Showing posts with label silence. Show all posts
Showing posts with label silence. Show all posts

Saturday, November 11, 2017

Winds from Four Corners


I am very hard to see, as delicate as a dandelion puff. I struggle against the ferocious gusts that have been coming in increasing cycles. They started off gently, almost like a tickle against my skin, but now there is no denying their rampages. 
I can see yellow sloping hills in the distance, speckled with oaks that grow at an angle; a low river further north, its current barely visible in the distance. It is slate colored and seems locked in place, as though I am looking at a photograph. But that is all easy to dismiss.
I still linger in the walls and carpets, holding on to the orange mug in the cabinet, the books that line the shelves of my room. The twisted blankets of the bed hold my smell. I recognize it all. I know every dusty, neglected corner. The contents of every drawer, the waft lavender from the closet sachets.
I hold on to the house with open arms, large enough that I can fit it all within my grasp. Every paper and stray hair, I hold. I cling, cling as tightly as I can, against the current.
What is it that is on top of me? That light, that heat.  Those gusts which don’t seem to move a tree canopy in any direction, and yet they spiral around me, coming towards me from every angle.  
And then I feel it inside, rolling, tossing what I know, shattering those memories of silverware and linen drawers. The dreams that fill countless notebooks, it all spills outwards.
Bursts of hot energy light up in different directions.  “Don’t go there, don’t step outside the lines,” I think. I bury my face in the clothes of my top dresser drawer, smelling the sun. I look for the cat that once hid in the laundry room and can find not a piece of fluff. Colorful patterns emerge as I look up, letting myself cry. Beneath the layers that connect me to a certain gender, I feel a violent stab of spiraling currents.
I feel a dozen pairs of eyes, moving slowly up the street. They pass the house, in unison taking in the wooden tiles of the roof, the red geraniums beside the front door, the white curtains in the downstairs windows. They are here, taking me in.
Then I start to move. I can resist no longer.
I follow them for a while, then become entangled in the shifting winds. North, south, east west, they come at once, enclosing me in intangible threads, finding the hidden knot where my eyes meet.
Matter becomes a dancing cloud.
I press on the door. I can hear my own voice fading, descending. Everything pushed up from below.
The labyrinth emerges, whole, reflecting the cosmos.
And then I see it is not a reflection.
The door falls and I hear a familiar voice, not my own.
There is a change of self, a vortex, and the center of it all dissolves.

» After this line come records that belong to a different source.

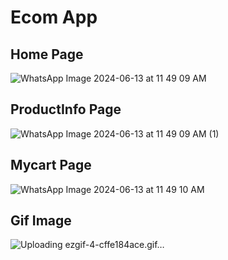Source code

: # Ecom App


## Home Page

![WhatsApp Image 2024-06-13 at 11 49 09 AM](https://github.com/YuvarajPatil1304/ecom_app/assets/87464910/6dabef64-a8d6-49fc-8019-f121b2d175b0)


## ProductInfo Page

![WhatsApp Image 2024-06-13 at 11 49 09 AM (1)](https://github.com/YuvarajPatil1304/ecom_app/assets/87464910/48a1688a-4a7b-4f0d-9a18-61c68688302f)


## Mycart Page

![WhatsApp Image 2024-06-13 at 11 49 10 AM](https://github.com/YuvarajPatil1304/ecom_app/assets/87464910/7d9f7a0c-c7a2-413e-9a2b-526b95d5327f)

## Gif Image

![Uploading ezgif-4-cffe184ace.gif…]()
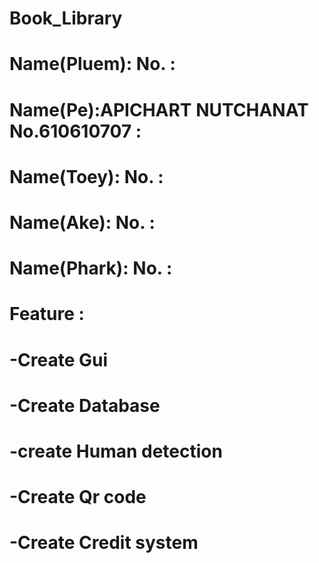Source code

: # Book_Library

# Name(Pluem):  No. :
# Name(Pe):APICHART NUTCHANAT No.610610707 :
# Name(Toey):  No. :
# Name(Ake):  No. :
# Name(Phark):  No. :
# Feature : 
# -Create Gui 
# -Create Database
# -create Human detection
# -Create Qr code
# -Create Credit system

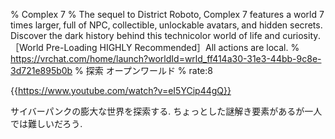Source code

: % Complex 7
% The sequel to District Roboto‚ Complex 7 features a world 7 times larger‚ full of NPC‚ collectible‚ unlockable avatars‚ and hidden secrets․ Discover the dark history behind this technicolor world of life and curiosity․ ［World Pre-Loading HIGHLY Recommended］All actions are local․
% https://vrchat.com/home/launch?worldId=wrld_ff414a30-31e3-44bb-9c8e-3d721e895b0b
% 探索 オープンワールド
% rate:8

{{https://www.youtube.com/watch?v=eI5YCip44gQ}}

サイバーパンクの膨大な世界を探索する.
ちょっとした謎解き要素があるが一人では難しいだろう.
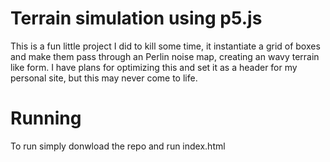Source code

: # Terrain simulation using p5.js
This is a fun little project I did to kill some time, it instantiate a grid of boxes and make them pass through an Perlin noise map, creating an wavy terrain like form. I have plans for optimizing this and set it as a header for my personal site, but this may never come to life.

# Running
To run simply donwload the repo and run index.html
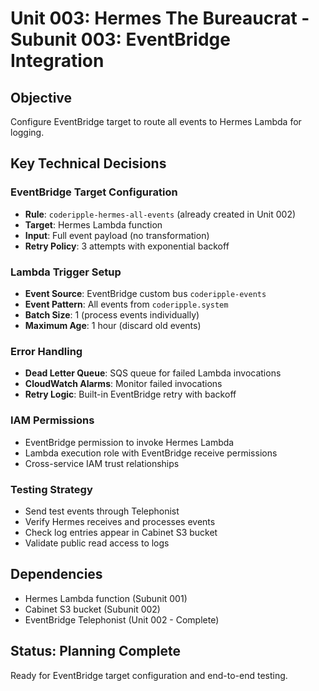 # Unit 003: Hermes The Bureaucrat - Subunit 003: EventBridge Integration

## Objective
Configure EventBridge target to route all events to Hermes Lambda for logging.

## Key Technical Decisions

### EventBridge Target Configuration
- **Rule**: `coderipple-hermes-all-events` (already created in Unit 002)
- **Target**: Hermes Lambda function
- **Input**: Full event payload (no transformation)
- **Retry Policy**: 3 attempts with exponential backoff

### Lambda Trigger Setup
- **Event Source**: EventBridge custom bus `coderipple-events`
- **Event Pattern**: All events from `coderipple.system`
- **Batch Size**: 1 (process events individually)
- **Maximum Age**: 1 hour (discard old events)

### Error Handling
- **Dead Letter Queue**: SQS queue for failed Lambda invocations
- **CloudWatch Alarms**: Monitor failed invocations
- **Retry Logic**: Built-in EventBridge retry with backoff

### IAM Permissions
- EventBridge permission to invoke Hermes Lambda
- Lambda execution role with EventBridge receive permissions
- Cross-service IAM trust relationships

### Testing Strategy
- Send test events through Telephonist
- Verify Hermes receives and processes events
- Check log entries appear in Cabinet S3 bucket
- Validate public read access to logs

## Dependencies
- Hermes Lambda function (Subunit 001)
- Cabinet S3 bucket (Subunit 002)
- EventBridge Telephonist (Unit 002 - Complete)

## Status: Planning Complete
Ready for EventBridge target configuration and end-to-end testing.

Thursday, October 29, 2009

The Question

There has been a lifetime without understanding. A simple word. As though words were simple. As though a mere string of letters could ever begin to describe the shifting of something so subtle. Uttered, spoken, shouted with disgust, thought of with envy. A word. The simple word. The complex word. The question remains, what is it? The study has given me more questions. The statements, the answers, the thoughts, the ideas…they have all fallen, one by one. 2,4 ,6, 12, 16…the understanding has fallen, there never was an understanding, just the knee-jerk recollection of the letters.
How many more words are there? How many more ideas…how many more things that are stored up with no real study, with no real questioning? There is a lifetime of rusty accumulation. A lifetime of words, a lifetime of supposed understanding and usage. I ride the wheel and I am left holding an empty bag. The wind blows and I hear an echo. I truly don’t know. I have never known. Each thought is an elusive grasp into the fog of truth.
For what is truth? What is understanding? What is power? Traces run along the ground, I run my fingers along their trail. But where do they come from and where do they go? I look forwards, backwards, I call to my friend… “where are you?” there is no answer, just another gust of wind.
I have been listening to the sound of wind, the sound of dust hitting a window over and over. I have listened to its bell for three decades. I have called to it, played with it, danced with it…I have never known it. I have never looked beneath that skirt, never studied the shape of the long first letter, the curve of the last. And I haven’t looked in. I haven’t felt the muddled ball that whirls in a fog of letters and symbols and blue and black. I think I see traces, I think I can poke it…and maybe, maybe…but I look into the distance with squinted eyes. I look out and know that the earth is covered in fog and letters dance in the wind and my fingers are covered in slime and my mind is coated in an even thicker sludge.
First, I will need to scrape the green ooze off. First, I will need to sit with the stillness, the evaporated shapes, the missing thoughts. This is not ignorance, this is the understanding that I have never held between my fingers.